### Task statement
Nothing below is to be printed except the lines between the line holding "and there exists $\xi \in (a,b)$ with" and the line holding "Rolle's Theorem implies", inclusive, each exactly as it appears.

***** Available records

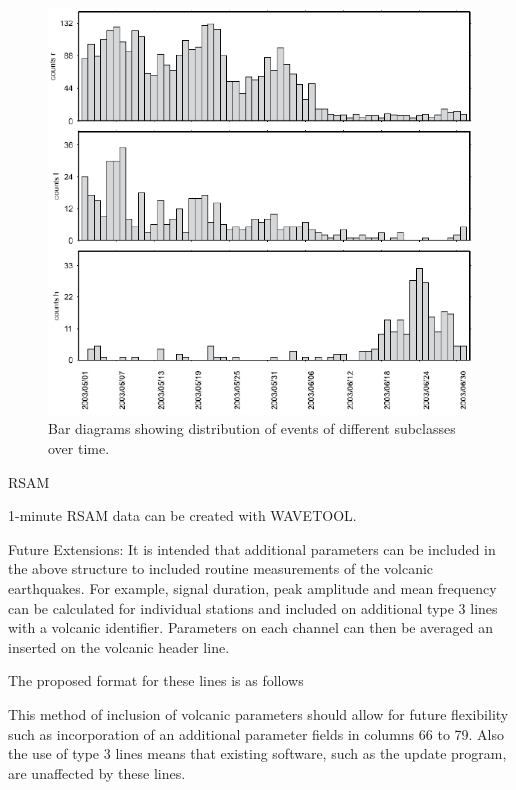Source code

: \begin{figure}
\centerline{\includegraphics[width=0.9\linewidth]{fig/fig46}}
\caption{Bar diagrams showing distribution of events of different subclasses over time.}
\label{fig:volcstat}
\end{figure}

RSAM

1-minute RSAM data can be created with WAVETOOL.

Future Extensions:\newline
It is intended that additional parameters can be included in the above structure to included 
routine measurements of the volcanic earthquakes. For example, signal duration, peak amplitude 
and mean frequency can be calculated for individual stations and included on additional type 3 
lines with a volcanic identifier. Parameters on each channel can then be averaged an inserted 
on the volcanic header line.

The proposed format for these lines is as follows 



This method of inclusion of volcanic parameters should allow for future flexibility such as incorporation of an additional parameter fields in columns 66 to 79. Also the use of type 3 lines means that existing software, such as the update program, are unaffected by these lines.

**********
***** Available records

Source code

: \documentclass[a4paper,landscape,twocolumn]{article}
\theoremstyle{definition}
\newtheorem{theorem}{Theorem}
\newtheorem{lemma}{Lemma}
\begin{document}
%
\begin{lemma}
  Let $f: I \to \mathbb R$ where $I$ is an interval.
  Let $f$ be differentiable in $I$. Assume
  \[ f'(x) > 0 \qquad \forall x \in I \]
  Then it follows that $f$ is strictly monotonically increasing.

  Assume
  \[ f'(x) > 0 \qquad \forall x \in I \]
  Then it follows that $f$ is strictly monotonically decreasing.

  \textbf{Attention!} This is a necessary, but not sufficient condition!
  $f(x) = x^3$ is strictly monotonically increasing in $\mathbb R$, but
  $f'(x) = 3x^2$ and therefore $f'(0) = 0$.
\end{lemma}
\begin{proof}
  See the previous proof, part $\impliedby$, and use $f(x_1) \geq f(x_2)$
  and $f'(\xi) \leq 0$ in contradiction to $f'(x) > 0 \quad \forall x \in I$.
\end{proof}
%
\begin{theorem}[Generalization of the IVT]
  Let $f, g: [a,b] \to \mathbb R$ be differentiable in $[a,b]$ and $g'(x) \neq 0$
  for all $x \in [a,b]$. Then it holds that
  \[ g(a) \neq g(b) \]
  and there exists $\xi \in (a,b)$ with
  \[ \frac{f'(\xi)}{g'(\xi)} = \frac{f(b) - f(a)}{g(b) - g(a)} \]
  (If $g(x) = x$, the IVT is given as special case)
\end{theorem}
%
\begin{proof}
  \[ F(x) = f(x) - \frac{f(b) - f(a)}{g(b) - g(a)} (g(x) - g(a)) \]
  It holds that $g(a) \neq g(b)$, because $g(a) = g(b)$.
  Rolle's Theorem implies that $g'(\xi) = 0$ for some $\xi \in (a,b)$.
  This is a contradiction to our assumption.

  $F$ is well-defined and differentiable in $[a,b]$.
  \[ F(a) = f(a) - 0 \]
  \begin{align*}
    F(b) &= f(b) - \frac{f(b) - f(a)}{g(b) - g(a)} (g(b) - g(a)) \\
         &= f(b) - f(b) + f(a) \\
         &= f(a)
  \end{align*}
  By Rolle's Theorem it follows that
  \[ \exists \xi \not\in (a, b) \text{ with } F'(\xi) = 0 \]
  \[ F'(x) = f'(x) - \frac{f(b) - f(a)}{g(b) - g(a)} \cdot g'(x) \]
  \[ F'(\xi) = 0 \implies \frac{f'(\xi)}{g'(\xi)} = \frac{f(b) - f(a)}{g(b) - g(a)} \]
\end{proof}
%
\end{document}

**********

### Reply to the task
  and there exists $\xi \in (a,b)$ with
  \[ \frac{f'(\xi)}{g'(\xi)} = \frac{f(b) - f(a)}{g(b) - g(a)} \]
  (If $g(x) = x$, the IVT is given as special case)
\end{theorem}
%
\begin{proof}
  \[ F(x) = f(x) - \frac{f(b) - f(a)}{g(b) - g(a)} (g(x) - g(a)) \]
  It holds that $g(a) \neq g(b)$, because $g(a) = g(b)$.
  Rolle's Theorem implies that $g'(\xi) = 0$ for some $\xi \in (a,b)$.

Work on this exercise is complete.